Sandy Kaiser and his husband Darrin Carter had one rule when they set out to build a family: They would never own a minivan.
They were 35 and living the stylish life of urban professionals in Toronto. Even though they wanted a large family and knew that it would come with trade-offs, Sandy and Darrin were determined to keep their sporty SUV.
Fear about losing all vestiges of their young, interesting, adventurous selves can creep into any prospective parent’s mind. And having five or more children poses additional challenges: making it work financially, juggling all the kids’ competing schedules, managing a large household.
But it’s not the case that each additional child is as difficult as the first, and having a herd has its perks. Parents of large families report higher life satisfaction overall than those of just one or two kids, according to a recent study by Dr. Bronwyn Harman, researcher at Edith Cowan University in Perth, Australia.
She found that parents of larger families find social support within the home – such as older kids helping with younger kids and children playing together – outweighs the inevitable increased chaos and gives parents a strong sense of life satisfaction.
Sandy Kaiser and Darrin Carter
Hometown: Halifax, Nova Scotia
Kids: Wolfgang (15), Reichen (13), Michaela (11), Sophie (10) and Ava (7)
We’ve enlisted a diverse group of parents – all of whom have five or more kids – to divulge their secrets to thriving – or, some days, just surviving – as a big family.
Secret 1: Trade in your sporty car
In the 15 years since they made the minivan promise, Sandy and Darrin have adopted five kids and moved to the country in Nova Scotia. They now own a minivan – and a travel trailer for family camping trips.
Their kids range from age 7 to 15 now. When they were younger and fewer, the family traveled each summer. But as the family grew, so did the cost of vacationing.
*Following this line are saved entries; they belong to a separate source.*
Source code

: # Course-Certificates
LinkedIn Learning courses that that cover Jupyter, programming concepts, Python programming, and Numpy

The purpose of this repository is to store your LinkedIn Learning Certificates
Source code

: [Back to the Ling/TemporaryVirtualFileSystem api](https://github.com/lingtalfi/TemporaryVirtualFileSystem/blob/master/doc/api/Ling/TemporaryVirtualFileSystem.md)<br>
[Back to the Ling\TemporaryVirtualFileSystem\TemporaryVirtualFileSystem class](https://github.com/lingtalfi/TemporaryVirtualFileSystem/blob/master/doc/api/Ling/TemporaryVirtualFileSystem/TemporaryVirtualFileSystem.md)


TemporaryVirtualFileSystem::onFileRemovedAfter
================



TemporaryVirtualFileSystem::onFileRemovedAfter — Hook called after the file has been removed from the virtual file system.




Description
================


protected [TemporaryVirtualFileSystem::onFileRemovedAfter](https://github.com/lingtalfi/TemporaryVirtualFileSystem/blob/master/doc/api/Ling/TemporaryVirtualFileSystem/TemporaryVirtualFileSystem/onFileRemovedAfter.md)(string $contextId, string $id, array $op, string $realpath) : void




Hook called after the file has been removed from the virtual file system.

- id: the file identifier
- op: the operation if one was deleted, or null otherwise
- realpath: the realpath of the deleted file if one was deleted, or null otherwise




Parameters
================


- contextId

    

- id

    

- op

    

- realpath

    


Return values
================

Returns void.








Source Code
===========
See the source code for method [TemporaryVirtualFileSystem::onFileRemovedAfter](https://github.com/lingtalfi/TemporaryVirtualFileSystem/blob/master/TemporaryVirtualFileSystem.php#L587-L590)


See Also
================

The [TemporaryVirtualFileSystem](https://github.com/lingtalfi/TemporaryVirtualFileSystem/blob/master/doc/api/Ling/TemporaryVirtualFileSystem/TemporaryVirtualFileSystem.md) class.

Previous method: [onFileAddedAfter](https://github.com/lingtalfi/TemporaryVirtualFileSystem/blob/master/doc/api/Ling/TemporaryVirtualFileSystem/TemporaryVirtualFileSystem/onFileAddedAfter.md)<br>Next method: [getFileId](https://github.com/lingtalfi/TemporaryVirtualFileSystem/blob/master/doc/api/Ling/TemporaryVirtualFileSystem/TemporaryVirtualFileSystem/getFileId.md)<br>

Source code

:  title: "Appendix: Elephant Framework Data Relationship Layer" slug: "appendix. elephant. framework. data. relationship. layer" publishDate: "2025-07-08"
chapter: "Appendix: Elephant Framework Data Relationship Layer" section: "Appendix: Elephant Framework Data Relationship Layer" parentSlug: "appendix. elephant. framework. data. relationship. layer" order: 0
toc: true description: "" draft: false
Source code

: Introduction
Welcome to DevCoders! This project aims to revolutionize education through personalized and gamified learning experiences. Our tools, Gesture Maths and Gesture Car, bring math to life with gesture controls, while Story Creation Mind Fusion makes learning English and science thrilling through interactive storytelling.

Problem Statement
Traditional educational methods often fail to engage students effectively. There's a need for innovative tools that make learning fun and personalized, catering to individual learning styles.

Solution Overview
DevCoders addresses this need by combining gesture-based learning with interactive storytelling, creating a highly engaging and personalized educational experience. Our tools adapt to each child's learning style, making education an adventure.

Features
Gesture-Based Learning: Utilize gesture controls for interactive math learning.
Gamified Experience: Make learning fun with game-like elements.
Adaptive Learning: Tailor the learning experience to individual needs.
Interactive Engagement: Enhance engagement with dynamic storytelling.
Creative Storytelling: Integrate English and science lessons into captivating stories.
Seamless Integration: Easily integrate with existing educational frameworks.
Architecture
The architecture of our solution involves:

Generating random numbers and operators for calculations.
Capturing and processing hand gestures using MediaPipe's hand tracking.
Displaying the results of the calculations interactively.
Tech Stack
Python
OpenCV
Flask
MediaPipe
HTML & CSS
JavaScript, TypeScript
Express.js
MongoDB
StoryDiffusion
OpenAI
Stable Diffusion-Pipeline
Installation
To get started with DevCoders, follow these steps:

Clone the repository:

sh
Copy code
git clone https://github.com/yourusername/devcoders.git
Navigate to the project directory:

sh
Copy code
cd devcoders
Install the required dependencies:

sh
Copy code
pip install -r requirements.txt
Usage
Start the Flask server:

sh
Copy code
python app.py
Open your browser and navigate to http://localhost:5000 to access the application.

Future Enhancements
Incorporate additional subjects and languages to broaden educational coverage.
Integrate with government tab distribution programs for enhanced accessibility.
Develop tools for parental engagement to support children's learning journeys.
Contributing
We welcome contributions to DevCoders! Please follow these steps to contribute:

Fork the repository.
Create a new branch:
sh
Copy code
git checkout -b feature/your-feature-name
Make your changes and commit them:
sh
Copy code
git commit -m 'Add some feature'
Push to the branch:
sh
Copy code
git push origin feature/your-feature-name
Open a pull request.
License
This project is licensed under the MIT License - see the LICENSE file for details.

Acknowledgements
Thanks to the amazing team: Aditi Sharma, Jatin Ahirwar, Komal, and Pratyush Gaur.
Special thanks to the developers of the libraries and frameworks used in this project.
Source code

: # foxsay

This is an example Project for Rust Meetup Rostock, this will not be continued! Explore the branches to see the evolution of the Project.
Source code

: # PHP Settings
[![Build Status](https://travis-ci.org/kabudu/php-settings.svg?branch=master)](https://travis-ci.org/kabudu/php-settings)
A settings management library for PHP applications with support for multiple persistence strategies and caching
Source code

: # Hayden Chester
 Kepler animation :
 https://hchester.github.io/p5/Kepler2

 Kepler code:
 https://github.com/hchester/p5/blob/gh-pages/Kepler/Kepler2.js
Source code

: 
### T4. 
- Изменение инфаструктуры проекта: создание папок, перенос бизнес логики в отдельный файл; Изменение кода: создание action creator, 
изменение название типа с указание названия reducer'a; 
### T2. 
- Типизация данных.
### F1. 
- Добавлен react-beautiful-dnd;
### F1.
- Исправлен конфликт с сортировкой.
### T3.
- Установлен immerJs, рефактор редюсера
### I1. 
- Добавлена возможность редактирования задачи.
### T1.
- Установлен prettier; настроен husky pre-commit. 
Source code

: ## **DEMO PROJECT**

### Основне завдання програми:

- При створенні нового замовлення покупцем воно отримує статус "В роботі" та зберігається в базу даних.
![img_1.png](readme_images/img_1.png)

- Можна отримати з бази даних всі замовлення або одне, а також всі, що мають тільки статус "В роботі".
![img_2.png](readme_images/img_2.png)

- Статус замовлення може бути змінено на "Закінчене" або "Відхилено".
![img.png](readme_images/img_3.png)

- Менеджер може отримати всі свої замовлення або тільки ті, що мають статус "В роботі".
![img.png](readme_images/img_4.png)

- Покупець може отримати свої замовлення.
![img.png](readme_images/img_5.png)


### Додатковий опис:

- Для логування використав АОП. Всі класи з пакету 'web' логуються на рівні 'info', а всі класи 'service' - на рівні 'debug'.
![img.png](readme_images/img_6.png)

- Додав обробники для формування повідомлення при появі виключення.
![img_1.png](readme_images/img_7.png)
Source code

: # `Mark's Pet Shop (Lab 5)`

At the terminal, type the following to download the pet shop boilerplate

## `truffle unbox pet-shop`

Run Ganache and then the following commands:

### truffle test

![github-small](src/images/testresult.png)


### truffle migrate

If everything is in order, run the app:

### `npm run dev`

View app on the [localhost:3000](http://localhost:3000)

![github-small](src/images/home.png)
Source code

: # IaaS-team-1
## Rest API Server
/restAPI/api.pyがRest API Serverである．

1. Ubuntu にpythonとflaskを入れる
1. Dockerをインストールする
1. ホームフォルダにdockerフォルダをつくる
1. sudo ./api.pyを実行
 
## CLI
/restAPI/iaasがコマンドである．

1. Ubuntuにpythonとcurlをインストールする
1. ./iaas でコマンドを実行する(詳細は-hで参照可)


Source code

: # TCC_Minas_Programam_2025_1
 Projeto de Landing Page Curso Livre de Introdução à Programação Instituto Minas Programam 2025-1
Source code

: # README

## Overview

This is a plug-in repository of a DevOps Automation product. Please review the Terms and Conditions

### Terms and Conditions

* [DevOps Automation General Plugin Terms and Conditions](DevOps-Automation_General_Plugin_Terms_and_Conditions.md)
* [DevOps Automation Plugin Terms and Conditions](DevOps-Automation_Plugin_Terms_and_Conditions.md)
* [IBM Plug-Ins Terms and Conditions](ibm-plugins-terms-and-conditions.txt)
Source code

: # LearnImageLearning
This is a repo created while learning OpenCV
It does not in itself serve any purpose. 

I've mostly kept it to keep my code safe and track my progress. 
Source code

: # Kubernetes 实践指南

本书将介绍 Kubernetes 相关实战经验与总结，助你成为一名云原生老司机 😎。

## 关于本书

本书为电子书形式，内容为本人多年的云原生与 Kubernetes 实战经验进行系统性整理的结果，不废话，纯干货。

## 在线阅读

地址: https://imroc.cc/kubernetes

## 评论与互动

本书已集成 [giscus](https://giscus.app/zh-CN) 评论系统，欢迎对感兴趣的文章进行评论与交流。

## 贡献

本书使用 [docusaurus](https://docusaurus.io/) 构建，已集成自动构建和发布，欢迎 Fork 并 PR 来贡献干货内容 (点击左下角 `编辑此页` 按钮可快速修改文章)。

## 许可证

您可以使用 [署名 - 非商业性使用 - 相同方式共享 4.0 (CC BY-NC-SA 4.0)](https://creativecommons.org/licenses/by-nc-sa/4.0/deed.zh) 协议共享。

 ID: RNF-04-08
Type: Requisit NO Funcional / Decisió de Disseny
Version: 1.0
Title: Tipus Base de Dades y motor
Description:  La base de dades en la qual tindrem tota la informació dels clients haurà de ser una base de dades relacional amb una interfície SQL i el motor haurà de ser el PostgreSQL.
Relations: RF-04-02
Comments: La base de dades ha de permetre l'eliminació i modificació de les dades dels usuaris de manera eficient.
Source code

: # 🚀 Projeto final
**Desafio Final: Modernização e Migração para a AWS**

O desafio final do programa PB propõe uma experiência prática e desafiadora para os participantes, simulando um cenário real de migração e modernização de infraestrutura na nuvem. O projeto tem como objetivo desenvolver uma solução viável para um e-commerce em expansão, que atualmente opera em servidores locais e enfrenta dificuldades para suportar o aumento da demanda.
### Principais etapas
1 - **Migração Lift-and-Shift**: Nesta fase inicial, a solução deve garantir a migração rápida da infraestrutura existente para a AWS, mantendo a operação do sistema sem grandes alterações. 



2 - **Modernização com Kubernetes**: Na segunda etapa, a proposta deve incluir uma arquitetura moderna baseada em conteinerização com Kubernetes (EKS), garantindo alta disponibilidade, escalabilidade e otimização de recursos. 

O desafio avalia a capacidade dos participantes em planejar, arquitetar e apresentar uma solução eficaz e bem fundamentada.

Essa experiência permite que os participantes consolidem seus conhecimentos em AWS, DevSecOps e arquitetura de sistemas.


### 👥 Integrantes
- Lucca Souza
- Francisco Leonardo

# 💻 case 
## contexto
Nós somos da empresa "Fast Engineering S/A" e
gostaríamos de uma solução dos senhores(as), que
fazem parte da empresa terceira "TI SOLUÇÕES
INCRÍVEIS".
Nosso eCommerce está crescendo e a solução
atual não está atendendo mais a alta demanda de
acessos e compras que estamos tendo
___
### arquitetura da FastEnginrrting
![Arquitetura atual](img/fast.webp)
“It was just getting really, really expensive because we need a minimum of two hotel rooms,” Darrin says. So, this year, they changed their strategy and bought the small travel trailer.
“It was never something that was on our radar,” Darrin says. Trailer “clamping” allowed them to take mini-vacations most weekends over the summer without compromising on comfort – or breaking the bank.
Rey Montes and Mike Roach, who have seven adopted kids in Monterey, California, travel with their kids in a motorhome. For shorter trips, they’ve taken the back seats out of a 15-passenger van to fit strollers and snack coolers.
Rey Montes and Mike Roach
Hometown: Monterey, California
Kids: Nicholas (17), Daniel (13), Abel (9), Abram (3) and Adam (2)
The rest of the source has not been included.